Gilles Barbier

1999-2000
Mannequin en cire, assemblage d’objets,
600 x 300 x 300 cm
Collection MAC/VAL,
musée d’art contemporain
du Val-de-Marne.
Acquis avec la participation
du FRAM Île-de-France.
Photo © Jacques Faujour.

Notice

Sculptures, photographies, grands dessins, installations, l’oeuvre de Gilles Barbier est multiple et foisonnante. Ennemi de la logique et des vérités définitives, l’artiste propose des circuits alternatifs à la pensée, s’appliquant pour commencer à déstabiliser son propre processus de décision dans son travail. Ainsi, il s’autorise à multiplier les scénarios pour inventer d’autres possibles, d’autres mondes, d’autres attitudes…

L’Ivrogne nous donne à voir une scène invraisemblable, mais d’un réalisme étonnant : un homme à genoux, comme écrasé par la spirale monumentale qui semble sortir de son crâne. Un tourbillon qui mélange tout, le vulgaire, le politique et l’enfantin, dans lequel nous retrouvons les motifs d’élection de l’artiste : gruyère, trous, rubans de langage, bulles de bande dessinée, morceaux de corps, lombrics (qui sont un portrait de l’homme contemporain en consommateur)… et plusieurs chapeaux, comme autant de personnalités pour un même individu.

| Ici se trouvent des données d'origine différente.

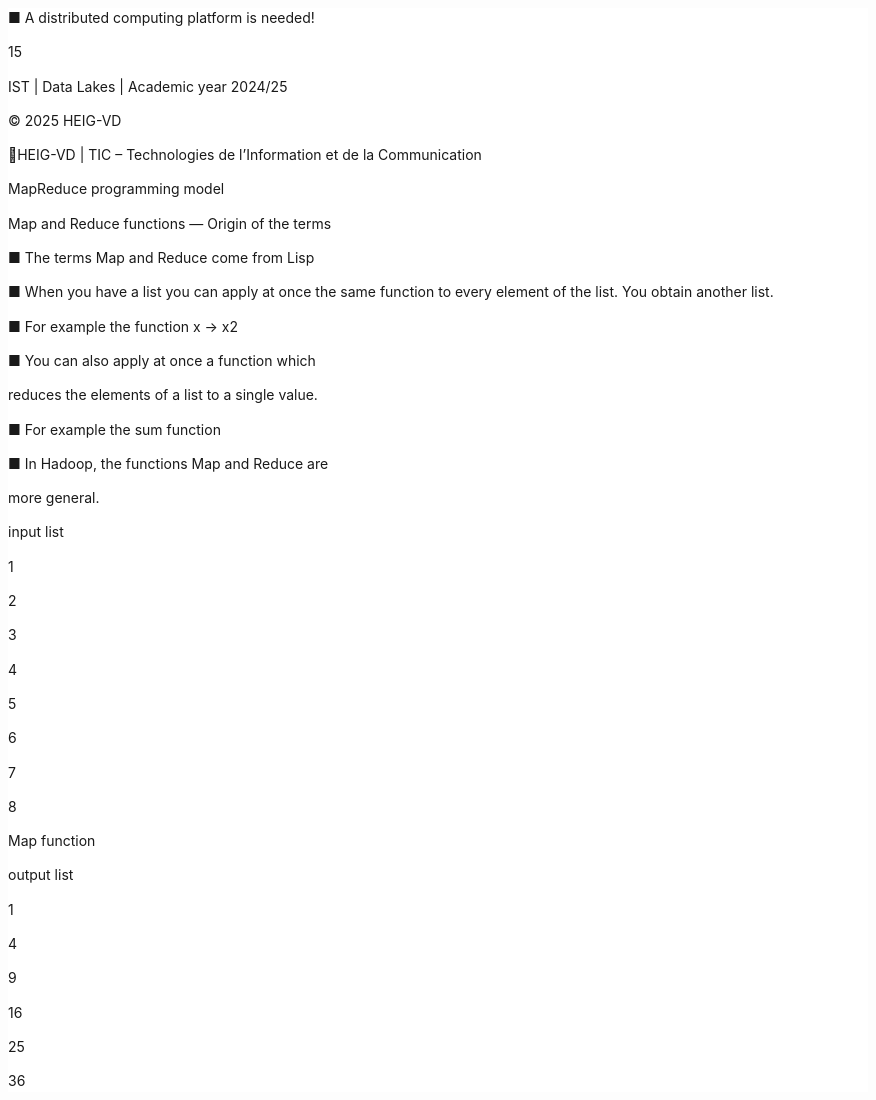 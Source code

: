■ A distributed computing platform is needed!

15

IST  |  Data Lakes  |  Academic year 2024/25

 © 2025 HEIG-VD

HEIG-VD  |  TIC – Technologies de l’Information et de la Communication

MapReduce programming model

Map and Reduce functions — Origin of the terms

■ The terms Map and Reduce come from Lisp

■ When you have a list you can apply at once the
same function to every element of the list. You
obtain another list.

■ For example the function x → x2

■ You can also apply at once a function which

reduces the elements of a list to a single value.

■ For example the sum function

■ In Hadoop, the functions Map and Reduce are

more general.

input list

1

2

3

4

5

6

7

8

Map function

output list

1

4

9

16

25

36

Depuis 1994, affirmant un goût pour la copie et la miniature, Gilles Barbier moule des effigies en cire de lui-même qui servent ses scénarios. L’idiotie, la perversité, la voracité… Dans un jeu de déconstruction de l’identité, la communauté de clones qu’il a créée lui permet d’explorer par transfert différents comportements plus ou moins excentriques. Parce qu’ils libèrent des pensées imprévisibles, les effets des psychotropes comme la drogue ou l’alcool sur le cerveau fascinent l’artiste – à l’image de toute autre stratégie permettant de sortir d’un état de conscience sclérosé.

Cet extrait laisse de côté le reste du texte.